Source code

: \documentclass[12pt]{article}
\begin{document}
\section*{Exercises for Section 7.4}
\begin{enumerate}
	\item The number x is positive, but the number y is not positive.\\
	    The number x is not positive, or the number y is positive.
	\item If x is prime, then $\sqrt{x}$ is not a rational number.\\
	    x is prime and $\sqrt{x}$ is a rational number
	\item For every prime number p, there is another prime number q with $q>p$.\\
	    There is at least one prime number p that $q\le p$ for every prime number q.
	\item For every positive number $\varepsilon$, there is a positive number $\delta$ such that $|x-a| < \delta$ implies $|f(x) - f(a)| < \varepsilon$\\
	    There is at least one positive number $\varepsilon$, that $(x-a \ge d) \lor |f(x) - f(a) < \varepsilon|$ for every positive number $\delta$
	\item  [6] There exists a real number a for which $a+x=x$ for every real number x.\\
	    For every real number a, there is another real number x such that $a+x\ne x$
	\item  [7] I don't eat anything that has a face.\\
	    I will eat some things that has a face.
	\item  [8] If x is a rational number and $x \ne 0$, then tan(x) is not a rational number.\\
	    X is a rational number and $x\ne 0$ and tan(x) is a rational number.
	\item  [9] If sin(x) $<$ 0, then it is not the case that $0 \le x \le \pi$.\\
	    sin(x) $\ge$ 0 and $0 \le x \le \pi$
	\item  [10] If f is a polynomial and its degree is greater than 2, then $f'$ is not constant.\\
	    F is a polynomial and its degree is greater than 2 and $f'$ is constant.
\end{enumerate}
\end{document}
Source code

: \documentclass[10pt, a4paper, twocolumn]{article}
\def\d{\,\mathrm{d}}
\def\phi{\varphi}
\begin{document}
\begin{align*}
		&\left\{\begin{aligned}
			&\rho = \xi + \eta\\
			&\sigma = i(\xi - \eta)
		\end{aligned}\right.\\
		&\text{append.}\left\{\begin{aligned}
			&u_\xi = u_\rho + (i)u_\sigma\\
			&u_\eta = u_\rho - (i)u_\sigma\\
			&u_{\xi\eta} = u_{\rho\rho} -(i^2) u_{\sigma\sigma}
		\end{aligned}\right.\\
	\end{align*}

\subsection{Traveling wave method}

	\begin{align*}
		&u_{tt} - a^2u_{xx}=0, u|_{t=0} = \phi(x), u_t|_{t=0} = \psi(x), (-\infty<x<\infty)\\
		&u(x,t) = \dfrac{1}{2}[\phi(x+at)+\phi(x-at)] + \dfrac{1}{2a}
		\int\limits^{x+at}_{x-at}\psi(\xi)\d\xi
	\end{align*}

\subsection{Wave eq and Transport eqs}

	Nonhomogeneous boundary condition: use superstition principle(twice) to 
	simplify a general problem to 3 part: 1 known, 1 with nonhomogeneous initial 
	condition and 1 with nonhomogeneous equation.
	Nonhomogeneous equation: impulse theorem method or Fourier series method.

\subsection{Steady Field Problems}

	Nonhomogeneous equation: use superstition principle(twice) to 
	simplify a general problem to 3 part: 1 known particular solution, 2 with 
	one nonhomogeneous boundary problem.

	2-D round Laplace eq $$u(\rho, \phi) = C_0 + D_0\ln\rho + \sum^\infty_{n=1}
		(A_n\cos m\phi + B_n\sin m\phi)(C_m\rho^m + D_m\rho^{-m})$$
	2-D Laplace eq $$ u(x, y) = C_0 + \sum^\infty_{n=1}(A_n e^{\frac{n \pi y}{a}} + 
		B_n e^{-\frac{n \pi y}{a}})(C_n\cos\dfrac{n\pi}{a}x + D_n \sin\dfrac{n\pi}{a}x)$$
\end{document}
• • • • • • •
▸ PROBLEM STATEMENT
Would you output the material above once more, exactly as given?

▸ RESULT
Source code

: \documentclass[12pt]{article}
\begin{document}
\section*{Exercises for Section 7.4}
\begin{enumerate}
	\item The number x is positive, but the number y is not positive.\\
	    The number x is not positive, or the number y is positive.
	\item If x is prime, then $\sqrt{x}$ is not a rational number.\\
	    x is prime and $\sqrt{x}$ is a rational number
	\item For every prime number p, there is another prime number q with $q>p$.\\
	    There is at least one prime number p that $q\le p$ for every prime number q.
	\item For every positive number $\varepsilon$, there is a positive number $\delta$ such that $|x-a| < \delta$ implies $|f(x) - f(a)| < \varepsilon$\\
	    There is at least one positive number $\varepsilon$, that $(x-a \ge d) \lor |f(x) - f(a) < \varepsilon|$ for every positive number $\delta$
	\item  [6] There exists a real number a for which $a+x=x$ for every real number x.\\
	    For every real number a, there is another real number x such that $a+x\ne x$
	\item  [7] I don't eat anything that has a face.\\
	    I will eat some things that has a face.
	\item  [8] If x is a rational number and $x \ne 0$, then tan(x) is not a rational number.\\
	    X is a rational number and $x\ne 0$ and tan(x) is a rational number.
	\item  [9] If sin(x) $<$ 0, then it is not the case that $0 \le x \le \pi$.\\
	    sin(x) $\ge$ 0 and $0 \le x \le \pi$
	\item  [10] If f is a polynomial and its degree is greater than 2, then $f'$ is not constant.\\
	    F is a polynomial and its degree is greater than 2 and $f'$ is constant.
\end{enumerate}
\end{document}
Source code

: \documentclass[10pt, a4paper, twocolumn]{article}
\def\d{\,\mathrm{d}}
\def\phi{\varphi}
\begin{document}
\begin{align*}
		&\left\{\begin{aligned}
			&\rho = \xi + \eta\\
			&\sigma = i(\xi - \eta)
		\end{aligned}\right.\\
		&\text{append.}\left\{\begin{aligned}
			&u_\xi = u_\rho + (i)u_\sigma\\
			&u_\eta = u_\rho - (i)u_\sigma\\
			&u_{\xi\eta} = u_{\rho\rho} -(i^2) u_{\sigma\sigma}
		\end{aligned}\right.\\
	\end{align*}

\subsection{Traveling wave method}

	\begin{align*}
		&u_{tt} - a^2u_{xx}=0, u|_{t=0} = \phi(x), u_t|_{t=0} = \psi(x), (-\infty<x<\infty)\\
		&u(x,t) = \dfrac{1}{2}[\phi(x+at)+\phi(x-at)] + \dfrac{1}{2a}
		\int\limits^{x+at}_{x-at}\psi(\xi)\d\xi
	\end{align*}

\subsection{Wave eq and Transport eqs}

	Nonhomogeneous boundary condition: use superstition principle(twice) to 
	simplify a general problem to 3 part: 1 known, 1 with nonhomogeneous initial 
	condition and 1 with nonhomogeneous equation.
	Nonhomogeneous equation: impulse theorem method or Fourier series method.

\subsection{Steady Field Problems}

	Nonhomogeneous equation: use superstition principle(twice) to 
	simplify a general problem to 3 part: 1 known particular solution, 2 with 
	one nonhomogeneous boundary problem.

	2-D round Laplace eq $$u(\rho, \phi) = C_0 + D_0\ln\rho + \sum^\infty_{n=1}
		(A_n\cos m\phi + B_n\sin m\phi)(C_m\rho^m + D_m\rho^{-m})$$
	2-D Laplace eq $$ u(x, y) = C_0 + \sum^\infty_{n=1}(A_n e^{\frac{n \pi y}{a}} + 
		B_n e^{-\frac{n \pi y}{a}})(C_n\cos\dfrac{n\pi}{a}x + D_n \sin\dfrac{n\pi}{a}x)$$
\end{document}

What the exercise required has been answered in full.